_Exercise directions_
Within the records below is a range that opens at the line with "- Systémové řešení" and closes at the line with "- Implementace nových". Return that range word for word, both ends included, and only that range.

_Source data_
....
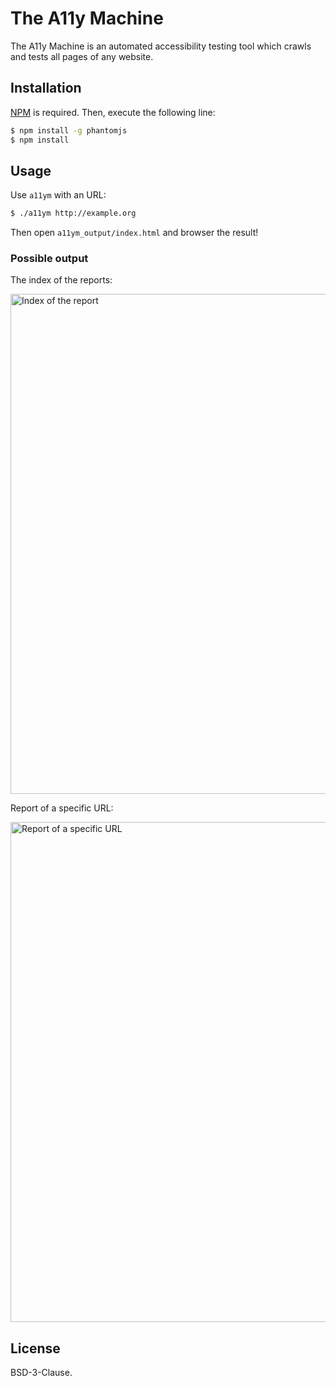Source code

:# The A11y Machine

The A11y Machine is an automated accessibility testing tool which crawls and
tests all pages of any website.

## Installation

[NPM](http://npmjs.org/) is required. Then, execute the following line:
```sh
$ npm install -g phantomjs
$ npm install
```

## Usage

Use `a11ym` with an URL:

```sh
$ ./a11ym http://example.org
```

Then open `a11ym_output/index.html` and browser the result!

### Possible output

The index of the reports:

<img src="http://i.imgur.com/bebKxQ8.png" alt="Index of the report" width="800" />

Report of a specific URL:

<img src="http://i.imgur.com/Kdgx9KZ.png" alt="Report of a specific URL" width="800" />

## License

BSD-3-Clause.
....
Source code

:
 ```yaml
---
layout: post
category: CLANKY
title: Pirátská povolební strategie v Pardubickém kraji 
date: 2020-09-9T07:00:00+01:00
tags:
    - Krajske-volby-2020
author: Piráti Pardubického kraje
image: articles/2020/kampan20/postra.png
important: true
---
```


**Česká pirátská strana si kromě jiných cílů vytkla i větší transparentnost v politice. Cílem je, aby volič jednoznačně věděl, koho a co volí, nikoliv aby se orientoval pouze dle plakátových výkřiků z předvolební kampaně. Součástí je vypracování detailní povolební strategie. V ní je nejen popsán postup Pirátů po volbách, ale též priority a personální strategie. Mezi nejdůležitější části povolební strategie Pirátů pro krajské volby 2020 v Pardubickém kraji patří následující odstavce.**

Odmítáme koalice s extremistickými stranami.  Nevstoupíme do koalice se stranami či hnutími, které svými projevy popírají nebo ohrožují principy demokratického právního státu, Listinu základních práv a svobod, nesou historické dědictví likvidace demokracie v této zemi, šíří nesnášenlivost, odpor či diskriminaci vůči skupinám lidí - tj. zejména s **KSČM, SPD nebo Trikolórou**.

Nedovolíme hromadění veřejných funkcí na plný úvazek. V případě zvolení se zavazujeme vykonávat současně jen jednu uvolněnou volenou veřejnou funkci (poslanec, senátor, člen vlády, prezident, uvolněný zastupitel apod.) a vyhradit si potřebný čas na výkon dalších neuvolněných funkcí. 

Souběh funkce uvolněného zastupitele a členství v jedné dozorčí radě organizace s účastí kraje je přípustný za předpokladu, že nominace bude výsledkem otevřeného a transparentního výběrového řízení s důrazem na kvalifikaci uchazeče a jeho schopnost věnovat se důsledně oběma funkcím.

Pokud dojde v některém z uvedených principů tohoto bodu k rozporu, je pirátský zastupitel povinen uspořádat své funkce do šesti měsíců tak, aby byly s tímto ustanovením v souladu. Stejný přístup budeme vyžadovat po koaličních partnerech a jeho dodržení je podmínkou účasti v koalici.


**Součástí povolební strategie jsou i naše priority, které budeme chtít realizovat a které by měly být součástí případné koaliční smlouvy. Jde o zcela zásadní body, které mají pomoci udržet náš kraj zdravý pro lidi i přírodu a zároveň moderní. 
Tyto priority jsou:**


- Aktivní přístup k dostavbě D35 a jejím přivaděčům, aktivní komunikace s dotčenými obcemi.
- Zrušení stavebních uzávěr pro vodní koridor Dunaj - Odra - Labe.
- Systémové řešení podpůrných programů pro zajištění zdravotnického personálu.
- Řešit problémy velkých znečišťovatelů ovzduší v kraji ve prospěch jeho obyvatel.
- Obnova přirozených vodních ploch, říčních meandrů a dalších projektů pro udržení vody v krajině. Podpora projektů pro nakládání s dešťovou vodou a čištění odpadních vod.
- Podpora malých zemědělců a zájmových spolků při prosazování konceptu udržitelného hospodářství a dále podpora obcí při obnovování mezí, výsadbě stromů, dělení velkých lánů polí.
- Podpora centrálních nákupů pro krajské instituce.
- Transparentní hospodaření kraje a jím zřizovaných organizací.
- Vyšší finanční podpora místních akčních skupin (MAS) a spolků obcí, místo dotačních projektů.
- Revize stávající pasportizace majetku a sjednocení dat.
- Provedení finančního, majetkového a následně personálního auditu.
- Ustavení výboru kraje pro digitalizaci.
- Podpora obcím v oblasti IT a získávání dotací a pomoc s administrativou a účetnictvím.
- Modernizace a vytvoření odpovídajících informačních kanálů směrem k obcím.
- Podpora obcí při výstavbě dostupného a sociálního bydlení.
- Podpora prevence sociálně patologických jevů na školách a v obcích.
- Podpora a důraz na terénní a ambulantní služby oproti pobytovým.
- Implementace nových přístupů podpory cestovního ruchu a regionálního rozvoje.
....
_Written response_
- Systémové řešení podpůrných programů pro zajištění zdravotnického personálu.
- Řešit problémy velkých znečišťovatelů ovzduší v kraji ve prospěch jeho obyvatel.
- Obnova přirozených vodních ploch, říčních meandrů a dalších projektů pro udržení vody v krajině. Podpora projektů pro nakládání s dešťovou vodou a čištění odpadních vod.
- Podpora malých zemědělců a zájmových spolků při prosazování konceptu udržitelného hospodářství a dále podpora obcí při obnovování mezí, výsadbě stromů, dělení velkých lánů polí.
- Podpora centrálních nákupů pro krajské instituce.
- Transparentní hospodaření kraje a jím zřizovaných organizací.
- Vyšší finanční podpora místních akčních skupin (MAS) a spolků obcí, místo dotačních projektů.
- Revize stávající pasportizace majetku a sjednocení dat.
- Provedení finančního, majetkového a následně personálního auditu.
- Ustavení výboru kraje pro digitalizaci.
- Podpora obcím v oblasti IT a získávání dotací a pomoc s administrativou a účetnictvím.
- Modernizace a vytvoření odpovídajících informačních kanálů směrem k obcím.
- Podpora obcí při výstavbě dostupného a sociálního bydlení.
- Podpora prevence sociálně patologických jevů na školách a v obcích.
- Podpora a důraz na terénní a ambulantní služby oproti pobytovým.
- Implementace nových přístupů podpory cestovního ruchu a regionálního rozvoje.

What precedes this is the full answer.